On May 5, 1981, debtor moved to vacate the Order for Relief entered on August 5, 1980. The ground of the motion is that the original petition did not comply with 11 U.S.C. § 303(b)(1) which provides that where there are twelve or more holders of claims, an involuntary bankruptcy can be commenced by three or more entities having noncontingent claims aggregating at least $5,000.
The involuntary petition was filed June 30, 1980 by two entities. Soon thereafter, the debtor met with his regular business attorney and an attorney specially employed to advise as to the bankruptcy petition. The lack of sufficient number of entities was discussed among debtor and counsel. Bankruptcy counsel Bruce D. Roberts advised that an objection would only result in an amendment of the defect. [See Bankruptcy Rules, Rule 104(e).]
The petition was not controverted and an Order for Relief was entered. 11 U.S.C. § 303(h). Statement of Financial Affairs and Bankruptcy Schedules were filed August 25, 1980.
At the hearing on the motion, debtor stated that he specifically instructed Mr. Roberts to object to the lack of three petitioners. Mr. Roberts testified there was no such instruction from debtor; further, that debtor agreed to follow his advice that no objection be made because (1) all creditors were stayed by the filing of the petition [11 U.S.C. § 362(b)] and (2) an Order for Relief under Chapter 7 could be converted to a Chapter 11 (11 U.S.C. § 706) for a plan to pay the creditors if debtor could find financing while the creditors were stayed. Mr. Roberts stated that, in his opinion, debtor had no defense to the petition.
There is no showing that, if the Order for Relief was vacated, no other creditor would join in the petition, and, thus, it would fail for lack of three petitioners. In addition, there is no showing of any meritorious defense to the petition should the Order for Relief be vacated.

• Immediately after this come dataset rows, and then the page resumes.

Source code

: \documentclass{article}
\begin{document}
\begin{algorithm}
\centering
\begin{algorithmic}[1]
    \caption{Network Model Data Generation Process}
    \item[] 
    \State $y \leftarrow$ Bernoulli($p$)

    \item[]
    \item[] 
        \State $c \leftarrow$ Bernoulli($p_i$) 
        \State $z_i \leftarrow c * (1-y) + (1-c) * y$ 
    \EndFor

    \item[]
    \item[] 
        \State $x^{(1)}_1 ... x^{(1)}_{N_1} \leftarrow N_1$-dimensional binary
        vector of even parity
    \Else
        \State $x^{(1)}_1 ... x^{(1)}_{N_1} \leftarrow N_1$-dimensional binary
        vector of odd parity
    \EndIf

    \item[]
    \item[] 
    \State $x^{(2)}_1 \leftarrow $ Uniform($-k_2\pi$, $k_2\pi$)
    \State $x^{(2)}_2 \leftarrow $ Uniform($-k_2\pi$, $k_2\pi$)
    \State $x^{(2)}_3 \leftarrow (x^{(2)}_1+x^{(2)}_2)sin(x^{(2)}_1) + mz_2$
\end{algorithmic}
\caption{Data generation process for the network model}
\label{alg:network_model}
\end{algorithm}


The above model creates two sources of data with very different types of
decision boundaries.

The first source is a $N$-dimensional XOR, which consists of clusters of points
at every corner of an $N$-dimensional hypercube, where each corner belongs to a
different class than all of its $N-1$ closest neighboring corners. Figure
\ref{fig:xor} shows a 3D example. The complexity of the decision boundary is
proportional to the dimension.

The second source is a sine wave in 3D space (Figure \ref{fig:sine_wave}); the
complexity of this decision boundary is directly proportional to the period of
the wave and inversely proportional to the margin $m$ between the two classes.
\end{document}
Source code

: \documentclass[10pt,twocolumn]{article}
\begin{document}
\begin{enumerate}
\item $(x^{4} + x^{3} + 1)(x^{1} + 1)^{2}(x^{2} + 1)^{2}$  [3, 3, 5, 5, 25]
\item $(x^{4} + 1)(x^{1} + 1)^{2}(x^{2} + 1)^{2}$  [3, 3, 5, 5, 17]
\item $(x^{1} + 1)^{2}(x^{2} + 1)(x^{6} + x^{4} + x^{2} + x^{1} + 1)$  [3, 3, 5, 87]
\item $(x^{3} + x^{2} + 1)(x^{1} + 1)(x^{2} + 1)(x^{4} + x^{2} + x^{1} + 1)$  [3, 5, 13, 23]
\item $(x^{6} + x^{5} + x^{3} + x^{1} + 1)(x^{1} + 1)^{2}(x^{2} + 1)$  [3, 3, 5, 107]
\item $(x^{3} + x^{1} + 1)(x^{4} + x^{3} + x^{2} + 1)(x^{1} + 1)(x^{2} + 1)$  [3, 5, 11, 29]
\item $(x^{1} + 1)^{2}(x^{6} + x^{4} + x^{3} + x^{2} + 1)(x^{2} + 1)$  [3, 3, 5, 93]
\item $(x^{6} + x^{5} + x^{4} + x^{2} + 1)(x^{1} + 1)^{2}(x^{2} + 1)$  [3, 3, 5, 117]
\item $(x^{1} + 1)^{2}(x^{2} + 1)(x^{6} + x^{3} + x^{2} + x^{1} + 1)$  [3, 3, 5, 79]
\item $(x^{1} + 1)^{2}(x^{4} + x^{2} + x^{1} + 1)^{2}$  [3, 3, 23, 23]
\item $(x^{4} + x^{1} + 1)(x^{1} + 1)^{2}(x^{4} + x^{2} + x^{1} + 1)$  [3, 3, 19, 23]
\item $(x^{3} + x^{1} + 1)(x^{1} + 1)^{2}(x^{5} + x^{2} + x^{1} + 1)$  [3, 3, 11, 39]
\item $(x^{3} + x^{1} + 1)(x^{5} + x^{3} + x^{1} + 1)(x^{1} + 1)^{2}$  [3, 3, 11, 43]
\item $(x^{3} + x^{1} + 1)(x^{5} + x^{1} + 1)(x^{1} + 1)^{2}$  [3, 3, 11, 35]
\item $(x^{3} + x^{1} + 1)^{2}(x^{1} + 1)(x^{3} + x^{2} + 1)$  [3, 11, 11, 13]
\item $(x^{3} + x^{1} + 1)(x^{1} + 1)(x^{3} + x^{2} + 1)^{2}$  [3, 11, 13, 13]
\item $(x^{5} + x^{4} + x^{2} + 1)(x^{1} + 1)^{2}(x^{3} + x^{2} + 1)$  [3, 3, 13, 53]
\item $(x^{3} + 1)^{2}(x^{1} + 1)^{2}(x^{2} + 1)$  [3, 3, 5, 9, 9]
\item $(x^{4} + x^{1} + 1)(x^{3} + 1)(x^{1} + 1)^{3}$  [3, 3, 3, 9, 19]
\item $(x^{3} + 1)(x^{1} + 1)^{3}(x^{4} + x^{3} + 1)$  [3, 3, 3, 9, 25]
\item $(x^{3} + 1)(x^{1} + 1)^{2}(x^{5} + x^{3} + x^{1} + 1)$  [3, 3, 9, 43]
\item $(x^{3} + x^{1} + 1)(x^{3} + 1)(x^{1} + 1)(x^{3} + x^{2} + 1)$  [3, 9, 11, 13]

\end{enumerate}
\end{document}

A petition for involuntary bankruptcy which is not controverted as to the proper number of petitioning creditors results in a valid Order for Relief. The jurisdictional defect is cured by failing to object. See In re National Republic Co., 109 F.2d 167 (7th Cir. 1940). See also In re Earl’s Tire Service, 6 B.R. 1019 (1980).
The motion to vacate the Order for Relief is denied.
*318II.
Debtor also moved to remove the trustee. The motion is grounded upon failure of the trustee to review the unsecured claims1 and conduct an investigation of the debtor’s estate. Debtor also contends that the trustee has acted in bad faith. Not one ground was established. Rather, it appears the trustee has a competent grasp of the problems in the estate and is tending to the very resolution which the debtor himself planned to make before bankruptcy.
The debtor’s motion to remove Jeri Cop-pa, Trustee, is denied.